With these tensors one could program your problem as

zw = (lam*om).Flatten[bM, {{2}, {1}, {3}}].
              Flatten[om, {{2}, {1}, {3}}];
L = Total[Flatten[zw, {{1}, {4}, {2}, {3}, {5}}], 2];
res = Tr[Flatten[Conjugate[Flatten[bM, {{3}, {1}, {2}}]].L,
           {{1}, {4}, {2}, {3}}], Plus, 2];

which runs rather fast. res should contain the matrix you want to produce. The various Flatten are necessary in order to bring the indices of the tensors into the appropriate order. Note that Dot always contracts the last index into the first index.

For more details check the documentation and just take the proposed code as an example which you adapt as needed to your particular problem.

As the OP noted the above code takes too much memory and does not take into account that the bM tensors are very sparse. It was meant to illustrate the use of Dot[], Flatten[], and Total[].

The problem at hand may be implemented taking note of its special structure as follows (using SparseArrays):

(*z = 1561;*)  z = 30;
om = SparseArray[
RandomComplex[{-10. - 10. I, 10. + 10. I}, {z, 80, 80}]];
lam = SparseArray[RandomComplex[{-10. - 10. I, 10. + 10.*I}, z]];
omt = Total[om, 1];
lamomt = Total[lam*om, 1];

(*y = 6400;*) y = 20;
bm = SparseArray[
Table[SparseArray[{{RandomInteger[{1, 80}], 
      RandomInteger[{1, 80}]} -> 1}, {80, 80}], y]];
bm = Flatten[bm, {{2}, {1}, {3}}];

(I use z=30 and y=20 instead of the requested z = 1561 and y = 6400 because I work on a laptop with little memory.) Note that I separated the sums over $i$ and $j$ which appears to be possible here.
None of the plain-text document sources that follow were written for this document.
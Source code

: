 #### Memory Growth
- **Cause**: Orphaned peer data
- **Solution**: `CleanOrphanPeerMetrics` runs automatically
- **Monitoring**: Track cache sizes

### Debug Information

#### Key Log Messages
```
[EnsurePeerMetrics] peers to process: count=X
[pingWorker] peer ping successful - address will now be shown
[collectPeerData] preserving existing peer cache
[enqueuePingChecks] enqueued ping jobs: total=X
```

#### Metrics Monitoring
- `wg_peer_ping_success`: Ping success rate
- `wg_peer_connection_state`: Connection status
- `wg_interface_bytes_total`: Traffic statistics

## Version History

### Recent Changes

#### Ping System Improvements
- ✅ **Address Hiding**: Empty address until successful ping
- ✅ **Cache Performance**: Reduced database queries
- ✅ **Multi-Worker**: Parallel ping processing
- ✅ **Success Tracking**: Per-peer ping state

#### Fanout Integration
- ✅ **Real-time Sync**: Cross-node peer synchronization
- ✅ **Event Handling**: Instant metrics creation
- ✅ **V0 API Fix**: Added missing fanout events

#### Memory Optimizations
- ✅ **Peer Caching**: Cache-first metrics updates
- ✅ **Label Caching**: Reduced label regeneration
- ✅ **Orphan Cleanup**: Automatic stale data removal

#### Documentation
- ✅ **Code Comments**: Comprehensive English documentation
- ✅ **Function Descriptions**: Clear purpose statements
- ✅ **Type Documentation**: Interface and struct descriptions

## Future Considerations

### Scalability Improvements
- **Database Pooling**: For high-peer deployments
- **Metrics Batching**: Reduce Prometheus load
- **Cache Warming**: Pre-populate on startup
With these building blocks one can obtain the desired matrix as follows:

term = (Flatten[Conjugate[bm], {{3}, {2}, {1}}].lamomt).(bm.omt);
res = Total[Table[term[[i, All, All, i]], {i, 80}], 1];

Note that I avoided to use Tr, which would have required to reorganize the indices using Flatten, which would have taken a lot of memory.